Back Pressure

Hazelcast 3.4 provides the back pressure feature for synchronous calls with asynchronous backups. Using this feature, you can prevent the overload caused by pending asynchronous backups.

An example scenario is a map, configured with a single asynchronous backup and where a put operation is executed. Without back pressure, the system may produce the new asynchronous backups faster than they are processed, i.e. producing asynchronous backups may happen at a higher rate than the consumption of the backups. This can lead to problems like out of memory exceptions. When you use the back pressure feature, you can prevent these problems from occurring.

Back pressure is disabled by default. You can enable it by setting the system property hazelcast.backpressure.enabled to true. There is no overhead for the calls without backups or the calls with synchronous backups. Therefore, back pressure does not have an impact on the performance for these calls (the ones without backups or with synchronous backups).

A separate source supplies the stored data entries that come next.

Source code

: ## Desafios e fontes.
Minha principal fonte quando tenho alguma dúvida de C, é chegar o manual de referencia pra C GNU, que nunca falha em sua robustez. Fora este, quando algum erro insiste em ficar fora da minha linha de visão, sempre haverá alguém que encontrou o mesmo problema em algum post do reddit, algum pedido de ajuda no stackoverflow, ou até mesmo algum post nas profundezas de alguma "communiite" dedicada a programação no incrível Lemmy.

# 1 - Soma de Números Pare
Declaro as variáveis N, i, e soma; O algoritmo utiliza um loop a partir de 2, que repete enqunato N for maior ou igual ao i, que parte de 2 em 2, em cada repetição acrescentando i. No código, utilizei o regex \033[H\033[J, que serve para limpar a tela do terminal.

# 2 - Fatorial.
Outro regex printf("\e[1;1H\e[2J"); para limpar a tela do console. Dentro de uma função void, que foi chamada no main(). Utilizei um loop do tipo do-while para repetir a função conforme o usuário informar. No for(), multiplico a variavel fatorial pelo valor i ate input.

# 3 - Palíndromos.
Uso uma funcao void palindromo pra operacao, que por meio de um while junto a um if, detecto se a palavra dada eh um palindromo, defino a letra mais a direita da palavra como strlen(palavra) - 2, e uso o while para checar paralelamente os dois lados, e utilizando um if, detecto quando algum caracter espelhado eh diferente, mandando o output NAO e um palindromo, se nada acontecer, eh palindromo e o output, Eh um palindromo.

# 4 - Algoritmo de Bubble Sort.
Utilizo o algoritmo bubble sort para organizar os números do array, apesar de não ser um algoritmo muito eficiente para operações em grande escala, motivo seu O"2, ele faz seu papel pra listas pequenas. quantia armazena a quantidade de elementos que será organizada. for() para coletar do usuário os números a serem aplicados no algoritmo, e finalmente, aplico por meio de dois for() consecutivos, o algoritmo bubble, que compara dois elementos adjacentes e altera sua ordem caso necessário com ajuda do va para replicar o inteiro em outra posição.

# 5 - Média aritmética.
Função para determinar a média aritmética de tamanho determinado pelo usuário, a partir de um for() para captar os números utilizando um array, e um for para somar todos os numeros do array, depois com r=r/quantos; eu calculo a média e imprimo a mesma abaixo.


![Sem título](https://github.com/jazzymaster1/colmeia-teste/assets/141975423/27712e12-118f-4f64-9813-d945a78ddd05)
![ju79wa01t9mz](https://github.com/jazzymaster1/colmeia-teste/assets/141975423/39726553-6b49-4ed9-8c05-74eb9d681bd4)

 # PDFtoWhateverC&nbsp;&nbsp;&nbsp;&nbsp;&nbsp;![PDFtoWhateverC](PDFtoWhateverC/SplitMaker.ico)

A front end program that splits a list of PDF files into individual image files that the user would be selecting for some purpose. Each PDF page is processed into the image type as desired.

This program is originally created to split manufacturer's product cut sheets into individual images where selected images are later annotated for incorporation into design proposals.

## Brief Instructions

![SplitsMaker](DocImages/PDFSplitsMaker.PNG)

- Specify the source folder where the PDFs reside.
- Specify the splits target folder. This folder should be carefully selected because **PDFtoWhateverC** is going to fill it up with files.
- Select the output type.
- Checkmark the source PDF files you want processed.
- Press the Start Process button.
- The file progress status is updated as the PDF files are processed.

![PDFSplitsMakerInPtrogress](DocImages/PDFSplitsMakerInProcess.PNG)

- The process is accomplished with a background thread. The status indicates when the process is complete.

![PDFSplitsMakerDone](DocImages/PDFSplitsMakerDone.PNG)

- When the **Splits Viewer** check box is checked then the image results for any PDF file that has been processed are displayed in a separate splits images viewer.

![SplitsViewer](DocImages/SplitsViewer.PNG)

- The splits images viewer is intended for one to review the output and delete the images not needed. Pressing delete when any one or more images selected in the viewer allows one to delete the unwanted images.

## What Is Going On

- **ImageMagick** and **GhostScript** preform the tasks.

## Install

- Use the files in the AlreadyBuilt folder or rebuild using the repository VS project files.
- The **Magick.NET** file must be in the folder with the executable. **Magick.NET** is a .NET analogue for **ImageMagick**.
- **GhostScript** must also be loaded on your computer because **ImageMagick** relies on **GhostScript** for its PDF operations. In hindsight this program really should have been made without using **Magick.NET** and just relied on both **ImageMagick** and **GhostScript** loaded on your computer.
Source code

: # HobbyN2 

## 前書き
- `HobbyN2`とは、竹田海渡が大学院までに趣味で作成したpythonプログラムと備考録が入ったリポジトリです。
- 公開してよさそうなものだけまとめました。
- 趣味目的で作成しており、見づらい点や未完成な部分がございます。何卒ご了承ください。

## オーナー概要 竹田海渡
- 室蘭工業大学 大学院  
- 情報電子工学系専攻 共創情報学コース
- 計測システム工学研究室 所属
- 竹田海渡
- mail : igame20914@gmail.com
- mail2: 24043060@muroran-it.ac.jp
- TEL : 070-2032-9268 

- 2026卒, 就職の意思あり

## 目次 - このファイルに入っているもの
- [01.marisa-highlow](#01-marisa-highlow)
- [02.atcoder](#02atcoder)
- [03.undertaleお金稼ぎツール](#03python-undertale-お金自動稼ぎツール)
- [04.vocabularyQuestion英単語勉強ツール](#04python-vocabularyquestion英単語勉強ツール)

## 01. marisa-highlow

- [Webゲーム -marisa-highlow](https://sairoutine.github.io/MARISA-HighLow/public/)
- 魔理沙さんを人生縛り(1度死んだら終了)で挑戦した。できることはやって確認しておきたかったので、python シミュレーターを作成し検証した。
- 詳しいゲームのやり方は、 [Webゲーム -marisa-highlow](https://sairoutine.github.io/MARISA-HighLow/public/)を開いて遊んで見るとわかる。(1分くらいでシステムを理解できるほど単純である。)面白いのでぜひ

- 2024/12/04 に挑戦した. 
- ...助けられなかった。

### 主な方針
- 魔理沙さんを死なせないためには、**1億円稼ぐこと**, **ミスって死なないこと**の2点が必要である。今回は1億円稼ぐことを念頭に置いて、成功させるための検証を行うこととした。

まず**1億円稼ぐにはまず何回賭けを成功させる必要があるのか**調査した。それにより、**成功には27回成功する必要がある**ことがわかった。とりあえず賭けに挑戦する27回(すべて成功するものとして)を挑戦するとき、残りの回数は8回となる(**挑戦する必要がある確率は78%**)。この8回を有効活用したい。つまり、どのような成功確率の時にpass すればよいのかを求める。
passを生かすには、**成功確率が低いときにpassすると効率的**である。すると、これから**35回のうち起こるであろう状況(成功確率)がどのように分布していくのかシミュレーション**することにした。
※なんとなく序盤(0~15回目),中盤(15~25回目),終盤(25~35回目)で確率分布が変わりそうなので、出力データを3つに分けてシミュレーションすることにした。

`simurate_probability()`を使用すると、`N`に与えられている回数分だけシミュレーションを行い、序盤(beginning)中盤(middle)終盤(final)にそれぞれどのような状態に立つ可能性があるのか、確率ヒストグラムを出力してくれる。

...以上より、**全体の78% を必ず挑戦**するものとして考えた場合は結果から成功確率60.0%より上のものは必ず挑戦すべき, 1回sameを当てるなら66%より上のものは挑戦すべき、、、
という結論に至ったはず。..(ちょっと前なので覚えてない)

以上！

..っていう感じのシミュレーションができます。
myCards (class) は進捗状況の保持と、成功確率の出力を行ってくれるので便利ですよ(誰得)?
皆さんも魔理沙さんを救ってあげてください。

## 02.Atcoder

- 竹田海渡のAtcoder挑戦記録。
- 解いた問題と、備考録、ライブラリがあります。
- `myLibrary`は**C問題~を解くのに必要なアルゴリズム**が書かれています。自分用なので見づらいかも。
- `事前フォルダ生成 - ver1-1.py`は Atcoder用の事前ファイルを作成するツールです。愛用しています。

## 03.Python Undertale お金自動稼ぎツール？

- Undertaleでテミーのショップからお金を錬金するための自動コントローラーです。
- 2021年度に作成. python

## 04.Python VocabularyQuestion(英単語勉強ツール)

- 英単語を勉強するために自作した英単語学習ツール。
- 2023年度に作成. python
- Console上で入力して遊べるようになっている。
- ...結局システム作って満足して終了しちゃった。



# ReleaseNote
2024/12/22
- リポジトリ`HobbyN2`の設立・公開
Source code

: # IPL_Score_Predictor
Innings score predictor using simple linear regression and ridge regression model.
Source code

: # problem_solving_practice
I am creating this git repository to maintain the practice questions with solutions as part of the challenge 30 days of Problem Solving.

Currently, back pressure is implemented by transforming an asynchronous backup operation to a synchronous one. This prevents the accumulation of the asynchronous backup operations since the caller needs to wait for the queue to drain.

By default, the value of the sync window is 100. This means, one call out of 100 calls will be transformed to a synchronous call. You can configure the sync window using the system property hazelcast.backpressure.syncwindow. Each member tracks each connection and each partition for their sync-delay and decrements this delay for every asynchronous backups. Once the sync-delay reaches null, the call is transformed into a synchronous call and a new sync-delay is calculated using the formula 0.75 sync-window + random(0.5 * sync-window)*. For a sync window with the value 100, the sync-delay will be between 75 and 125. This randomness is to prevent resonance.

Future improvements

In Hazelcast 3.4.1, the same technique is going to be applied for regular asynchronous calls.

In the future, a back pressure based on a TCP/IP based congestion control will be added. This requires changes since we need to use multiple channels. The TCP/IP buffer cannot be consumed because a single channel is used for regular operations, responses and system operations like heartbeats.